Financial effects from one group that affect our consolidated results of
operations or financial condition could, if significant, affect the results of
operations or financial condition of the other group and the market price of the
tracking stock relating to the other group. In addition, net losses of either
group and dividends and distributions on, or repurchases of, either class of
tracking stock or repurchases of preferred stock at a price per share greater
than par value will reduce the funds we can pay on each class of tracking stock
under Delaware law. For these reasons, you should read our consolidated
financial information with the financial information we provide for each group.
If the contemplated combination of the HDDG business with Maxtor is not
successfully completed, this could have a negative impact on Quantum's results
of operations.
Though Quantum has publicly announced that it currently intends to combine its
HDDG business with Maxtor, the transaction remains subject to the approval of
Maxtor and Quantum stockholders, expiration or termination of the applicable
Hart-Scott-Rodino waiting periods, approval by the European regulatory
authorities, and other customary conditions.
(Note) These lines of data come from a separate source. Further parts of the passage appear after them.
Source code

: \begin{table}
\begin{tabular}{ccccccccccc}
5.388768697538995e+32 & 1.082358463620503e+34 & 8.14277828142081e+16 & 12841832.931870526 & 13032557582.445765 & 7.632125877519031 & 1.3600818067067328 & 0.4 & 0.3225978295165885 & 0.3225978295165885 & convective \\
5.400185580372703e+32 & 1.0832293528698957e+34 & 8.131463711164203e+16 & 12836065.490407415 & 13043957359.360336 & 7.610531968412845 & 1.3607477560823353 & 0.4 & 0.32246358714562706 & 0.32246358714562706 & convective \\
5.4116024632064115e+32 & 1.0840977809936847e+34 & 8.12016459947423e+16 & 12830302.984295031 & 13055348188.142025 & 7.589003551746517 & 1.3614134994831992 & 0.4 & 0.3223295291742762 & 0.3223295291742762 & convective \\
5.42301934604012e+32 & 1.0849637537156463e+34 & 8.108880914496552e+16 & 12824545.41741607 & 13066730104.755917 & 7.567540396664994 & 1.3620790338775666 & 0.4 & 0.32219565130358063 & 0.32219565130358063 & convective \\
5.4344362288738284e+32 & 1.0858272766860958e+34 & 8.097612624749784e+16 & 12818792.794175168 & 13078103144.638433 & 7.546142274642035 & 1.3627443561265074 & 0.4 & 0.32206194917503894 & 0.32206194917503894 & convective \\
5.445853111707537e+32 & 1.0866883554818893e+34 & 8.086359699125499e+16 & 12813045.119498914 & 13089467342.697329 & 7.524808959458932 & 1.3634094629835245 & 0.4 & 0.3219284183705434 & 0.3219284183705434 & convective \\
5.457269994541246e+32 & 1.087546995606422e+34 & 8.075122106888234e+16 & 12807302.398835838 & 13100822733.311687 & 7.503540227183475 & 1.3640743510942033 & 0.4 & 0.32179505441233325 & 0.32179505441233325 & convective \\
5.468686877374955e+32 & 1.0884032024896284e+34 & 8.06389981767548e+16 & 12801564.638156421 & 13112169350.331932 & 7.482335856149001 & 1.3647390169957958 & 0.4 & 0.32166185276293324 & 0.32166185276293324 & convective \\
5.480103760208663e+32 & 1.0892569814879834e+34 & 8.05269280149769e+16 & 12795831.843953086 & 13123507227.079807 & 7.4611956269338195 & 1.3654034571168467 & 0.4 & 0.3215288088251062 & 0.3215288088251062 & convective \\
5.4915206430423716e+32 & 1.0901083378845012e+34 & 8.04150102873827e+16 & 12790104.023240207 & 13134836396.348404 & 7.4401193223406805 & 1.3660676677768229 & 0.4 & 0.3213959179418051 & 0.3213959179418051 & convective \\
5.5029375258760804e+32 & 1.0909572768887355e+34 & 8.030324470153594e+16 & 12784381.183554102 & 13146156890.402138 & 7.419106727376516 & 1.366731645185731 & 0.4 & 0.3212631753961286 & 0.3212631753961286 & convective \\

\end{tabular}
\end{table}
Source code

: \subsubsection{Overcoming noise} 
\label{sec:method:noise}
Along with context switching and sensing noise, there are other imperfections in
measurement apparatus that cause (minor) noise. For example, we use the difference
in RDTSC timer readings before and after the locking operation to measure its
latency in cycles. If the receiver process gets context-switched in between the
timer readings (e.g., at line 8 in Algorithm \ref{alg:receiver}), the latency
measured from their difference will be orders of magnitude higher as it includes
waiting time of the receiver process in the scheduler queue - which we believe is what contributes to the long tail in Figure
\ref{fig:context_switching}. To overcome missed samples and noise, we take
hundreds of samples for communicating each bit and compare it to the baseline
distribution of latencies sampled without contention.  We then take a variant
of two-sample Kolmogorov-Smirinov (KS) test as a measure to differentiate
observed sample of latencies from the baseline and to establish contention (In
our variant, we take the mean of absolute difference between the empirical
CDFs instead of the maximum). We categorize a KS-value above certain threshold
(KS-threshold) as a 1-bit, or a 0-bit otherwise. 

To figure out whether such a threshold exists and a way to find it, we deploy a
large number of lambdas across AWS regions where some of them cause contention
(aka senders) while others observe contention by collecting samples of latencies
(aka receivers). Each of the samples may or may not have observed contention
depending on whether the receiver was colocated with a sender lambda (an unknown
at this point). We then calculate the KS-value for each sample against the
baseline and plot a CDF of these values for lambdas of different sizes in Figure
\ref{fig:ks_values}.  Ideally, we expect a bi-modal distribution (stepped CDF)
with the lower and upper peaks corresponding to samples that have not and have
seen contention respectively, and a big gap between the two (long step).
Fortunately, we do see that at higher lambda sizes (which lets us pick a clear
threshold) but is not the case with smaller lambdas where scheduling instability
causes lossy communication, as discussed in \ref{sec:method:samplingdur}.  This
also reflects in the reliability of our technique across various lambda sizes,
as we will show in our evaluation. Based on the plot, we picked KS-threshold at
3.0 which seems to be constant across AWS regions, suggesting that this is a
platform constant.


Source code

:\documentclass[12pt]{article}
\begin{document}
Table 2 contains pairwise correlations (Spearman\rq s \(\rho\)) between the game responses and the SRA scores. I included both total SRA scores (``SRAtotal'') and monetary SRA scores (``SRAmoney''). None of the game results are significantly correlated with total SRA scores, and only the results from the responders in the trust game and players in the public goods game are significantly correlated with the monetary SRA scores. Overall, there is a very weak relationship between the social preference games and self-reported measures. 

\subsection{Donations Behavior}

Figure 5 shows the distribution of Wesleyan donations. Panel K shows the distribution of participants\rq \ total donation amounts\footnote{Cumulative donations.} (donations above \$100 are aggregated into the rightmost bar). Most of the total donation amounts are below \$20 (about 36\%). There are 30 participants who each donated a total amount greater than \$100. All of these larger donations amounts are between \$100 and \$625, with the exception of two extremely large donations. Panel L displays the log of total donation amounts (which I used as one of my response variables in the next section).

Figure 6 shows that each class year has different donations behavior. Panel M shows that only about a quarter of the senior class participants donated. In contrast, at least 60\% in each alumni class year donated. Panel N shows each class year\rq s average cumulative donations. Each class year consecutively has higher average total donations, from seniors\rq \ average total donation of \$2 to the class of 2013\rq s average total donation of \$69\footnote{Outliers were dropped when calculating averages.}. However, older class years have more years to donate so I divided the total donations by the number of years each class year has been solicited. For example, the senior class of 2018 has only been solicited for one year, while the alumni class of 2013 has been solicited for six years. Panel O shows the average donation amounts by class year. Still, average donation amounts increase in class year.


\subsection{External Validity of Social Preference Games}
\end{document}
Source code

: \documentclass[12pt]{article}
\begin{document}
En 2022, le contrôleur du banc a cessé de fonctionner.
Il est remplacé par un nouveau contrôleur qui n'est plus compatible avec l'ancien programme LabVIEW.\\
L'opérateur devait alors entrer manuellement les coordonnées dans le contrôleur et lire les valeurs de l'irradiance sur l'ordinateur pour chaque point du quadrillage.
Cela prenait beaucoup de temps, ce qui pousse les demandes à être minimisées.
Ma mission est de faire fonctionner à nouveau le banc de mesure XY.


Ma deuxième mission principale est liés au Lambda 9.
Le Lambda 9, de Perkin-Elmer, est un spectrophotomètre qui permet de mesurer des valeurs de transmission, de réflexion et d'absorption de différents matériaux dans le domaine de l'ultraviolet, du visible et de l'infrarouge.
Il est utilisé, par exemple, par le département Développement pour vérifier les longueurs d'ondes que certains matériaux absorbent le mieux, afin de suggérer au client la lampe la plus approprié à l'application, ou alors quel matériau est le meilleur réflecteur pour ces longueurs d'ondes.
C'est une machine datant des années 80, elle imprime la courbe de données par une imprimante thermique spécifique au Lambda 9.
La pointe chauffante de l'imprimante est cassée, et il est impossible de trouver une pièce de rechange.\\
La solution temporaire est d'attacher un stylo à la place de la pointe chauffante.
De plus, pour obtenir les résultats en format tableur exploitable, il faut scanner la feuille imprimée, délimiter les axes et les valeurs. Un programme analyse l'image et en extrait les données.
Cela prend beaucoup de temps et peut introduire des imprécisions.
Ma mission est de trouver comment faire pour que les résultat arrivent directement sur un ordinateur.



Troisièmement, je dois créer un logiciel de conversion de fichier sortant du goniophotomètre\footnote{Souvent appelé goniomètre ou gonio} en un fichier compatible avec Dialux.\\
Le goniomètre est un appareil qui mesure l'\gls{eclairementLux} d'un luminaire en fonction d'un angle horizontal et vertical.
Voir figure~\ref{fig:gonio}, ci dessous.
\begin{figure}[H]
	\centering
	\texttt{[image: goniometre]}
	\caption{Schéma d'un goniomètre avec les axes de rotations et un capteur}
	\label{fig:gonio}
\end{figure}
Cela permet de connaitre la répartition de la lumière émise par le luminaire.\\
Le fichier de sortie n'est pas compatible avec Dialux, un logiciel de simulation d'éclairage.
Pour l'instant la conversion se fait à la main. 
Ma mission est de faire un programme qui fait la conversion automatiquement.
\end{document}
If the transaction is not
consummated, Quantum's results of operations could be negatively impacted due
to, among other things, market, customer and employee perception of the
terminated transaction.
57
<PAGE>
HDDG's operating results depend on new product introductions, which may not be
successful
To compete effectively, HDDG must frequently introduce new hard disk drives.
HDDG cannot assure you that:
. it will successfully or timely develop or market any new hard disk drives
in response to technological changes or evolving industry standards;
. it will not experience technical or other difficulties that could delay or
prevent the successful development, introduction or marketing of new hard
disk drives;
. it will successfully qualify new hard disk drives, particularly high-end
disk drives, with HDDG's customers by meeting customer performance and
quality specifications. A successful and timely customer qualification must
occur before customers will place large product orders;
. it will quickly achieve high volume production of new hard disk drives; or
. its new products will achieve market acceptance.
These risks are magnified because HDDG expects technological changes, short
product life cycles and intense competitive pressures to result in declining
sales and gross margins on its current generation products.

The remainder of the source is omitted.